Belum lima menit ia menerka-nerka skenario yang dilakukan oleh pembunuh Mario, Hadi—sekretarisnya masuk dengan membawa sebuah surat yang ia letakkan diatas meja kerjanya. Alfian mendongak. Ekspresinya menanyakan surat apa ini.
“Kau mendapat ancaman.” Kata Hadi, seakan mendengar pertanyaan yang hanya dikatakan alfian dalam kepalanya.
Lelaki itu membuka surat tersebut dan membukanya dengan kasar. Matanya bergerak dengan cepat, membaca dengan cepat. Lalu menelungkupkan surat tersebut diatas mejanya dengan kasar. Sorot matanya menyalak, ia menghembuskan nafasnya dengan keras—tanda kemarahannya sedang mendidih.. lantas tersenyum licik.

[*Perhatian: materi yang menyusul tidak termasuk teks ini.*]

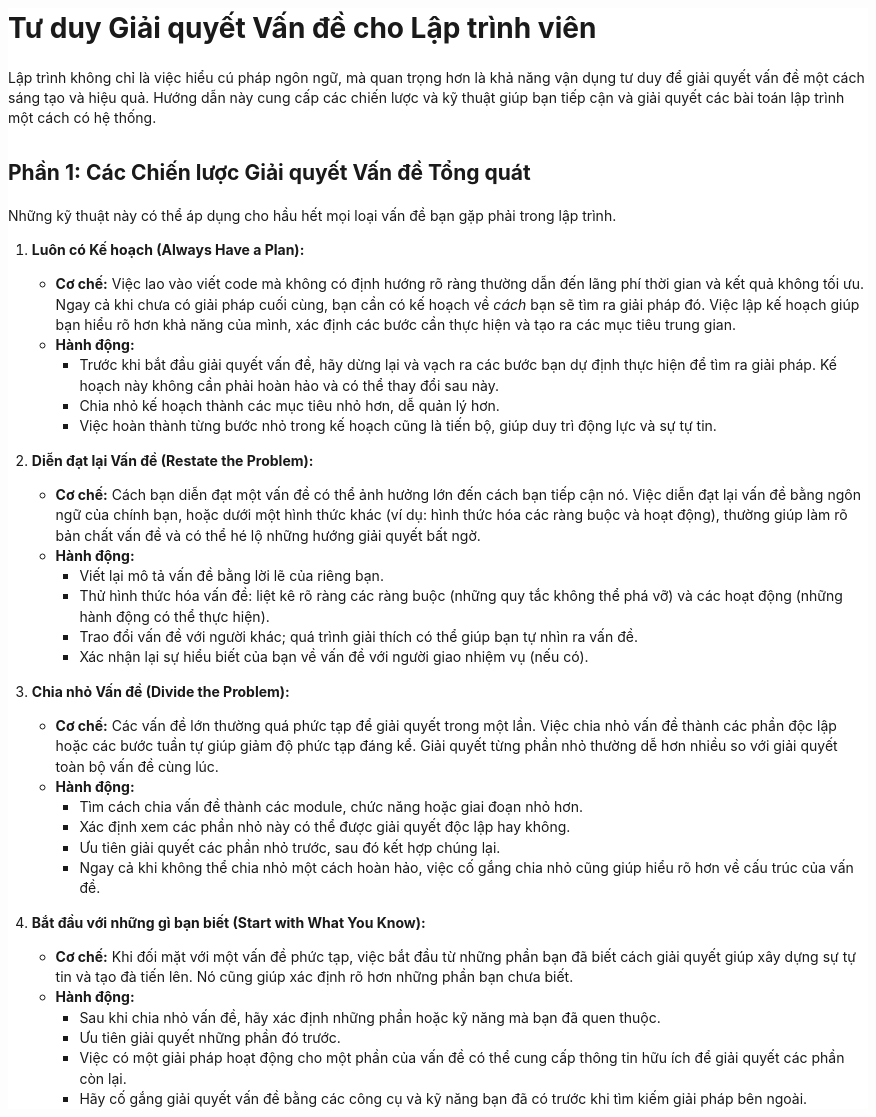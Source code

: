 # Tư duy Giải quyết Vấn đề cho Lập trình viên

Lập trình không chỉ là việc hiểu cú pháp ngôn ngữ, mà quan trọng hơn là khả năng vận dụng tư duy để giải quyết vấn đề một cách sáng tạo và hiệu quả. Hướng dẫn này cung cấp các chiến lược và kỹ thuật giúp bạn tiếp cận và giải quyết các bài toán lập trình một cách có hệ thống.

## Phần 1: Các Chiến lược Giải quyết Vấn đề Tổng quát

Những kỹ thuật này có thể áp dụng cho hầu hết mọi loại vấn đề bạn gặp phải trong lập trình.

1.  **Luôn có Kế hoạch (Always Have a Plan):**
    * **Cơ chế:** Việc lao vào viết code mà không có định hướng rõ ràng thường dẫn đến lãng phí thời gian và kết quả không tối ưu. Ngay cả khi chưa có giải pháp cuối cùng, bạn cần có kế hoạch về *cách* bạn sẽ tìm ra giải pháp đó. Việc lập kế hoạch giúp bạn hiểu rõ hơn khả năng của mình, xác định các bước cần thực hiện và tạo ra các mục tiêu trung gian.
    * **Hành động:**
        * Trước khi bắt đầu giải quyết vấn đề, hãy dừng lại và vạch ra các bước bạn dự định thực hiện để tìm ra giải pháp. Kế hoạch này không cần phải hoàn hảo và có thể thay đổi sau này.
        * Chia nhỏ kế hoạch thành các mục tiêu nhỏ hơn, dễ quản lý hơn.
        * Việc hoàn thành từng bước nhỏ trong kế hoạch cũng là tiến bộ, giúp duy trì động lực và sự tự tin.

2.  **Diễn đạt lại Vấn đề (Restate the Problem):**
    * **Cơ chế:** Cách bạn diễn đạt một vấn đề có thể ảnh hưởng lớn đến cách bạn tiếp cận nó. Việc diễn đạt lại vấn đề bằng ngôn ngữ của chính bạn, hoặc dưới một hình thức khác (ví dụ: hình thức hóa các ràng buộc và hoạt động), thường giúp làm rõ bản chất vấn đề và có thể hé lộ những hướng giải quyết bất ngờ.
    * **Hành động:**
        * Viết lại mô tả vấn đề bằng lời lẽ của riêng bạn.
        * Thử hình thức hóa vấn đề: liệt kê rõ ràng các ràng buộc (những quy tắc không thể phá vỡ) và các hoạt động (những hành động có thể thực hiện).
        * Trao đổi vấn đề với người khác; quá trình giải thích có thể giúp bạn tự nhìn ra vấn đề.
        * Xác nhận lại sự hiểu biết của bạn về vấn đề với người giao nhiệm vụ (nếu có).

3.  **Chia nhỏ Vấn đề (Divide the Problem):**
    * **Cơ chế:** Các vấn đề lớn thường quá phức tạp để giải quyết trong một lần. Việc chia nhỏ vấn đề thành các phần độc lập hoặc các bước tuần tự giúp giảm độ phức tạp đáng kể. Giải quyết từng phần nhỏ thường dễ hơn nhiều so với giải quyết toàn bộ vấn đề cùng lúc.
    * **Hành động:**
        * Tìm cách chia vấn đề thành các module, chức năng hoặc giai đoạn nhỏ hơn.
        * Xác định xem các phần nhỏ này có thể được giải quyết độc lập hay không.
        * Ưu tiên giải quyết các phần nhỏ trước, sau đó kết hợp chúng lại.
        * Ngay cả khi không thể chia nhỏ một cách hoàn hảo, việc cố gắng chia nhỏ cũng giúp hiểu rõ hơn về cấu trúc của vấn đề.

4.  **Bắt đầu với những gì bạn biết (Start with What You Know):**
    * **Cơ chế:** Khi đối mặt với một vấn đề phức tạp, việc bắt đầu từ những phần bạn đã biết cách giải quyết giúp xây dựng sự tự tin và tạo đà tiến lên. Nó cũng giúp xác định rõ hơn những phần bạn chưa biết.
    * **Hành động:**
        * Sau khi chia nhỏ vấn đề, hãy xác định những phần hoặc kỹ năng mà bạn đã quen thuộc.
        * Ưu tiên giải quyết những phần đó trước.
        * Việc có một giải pháp hoạt động cho một phần của vấn đề có thể cung cấp thông tin hữu ích để giải quyết các phần còn lại.
        * Hãy cố gắng giải quyết vấn đề bằng các công cụ và kỹ năng bạn đã có trước khi tìm kiếm giải pháp bên ngoài.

“Brengsek! Si ‘pemakan uang’ itu masih bisa mengancam kita meski pantatnya melekat di lantai kotor penjara.” Ucapnya dengan geram. Sorot matanya masih menyalak.
“Kita harus melakukan sesuatu atau anda benar-benar korban berikutnya setelah pak Mario, kemudian saya.”
“Itu tak akan terjadi. Kita harus ke kantor polisi segera untuk memperketat pengamanan si bajingan tengil itu!”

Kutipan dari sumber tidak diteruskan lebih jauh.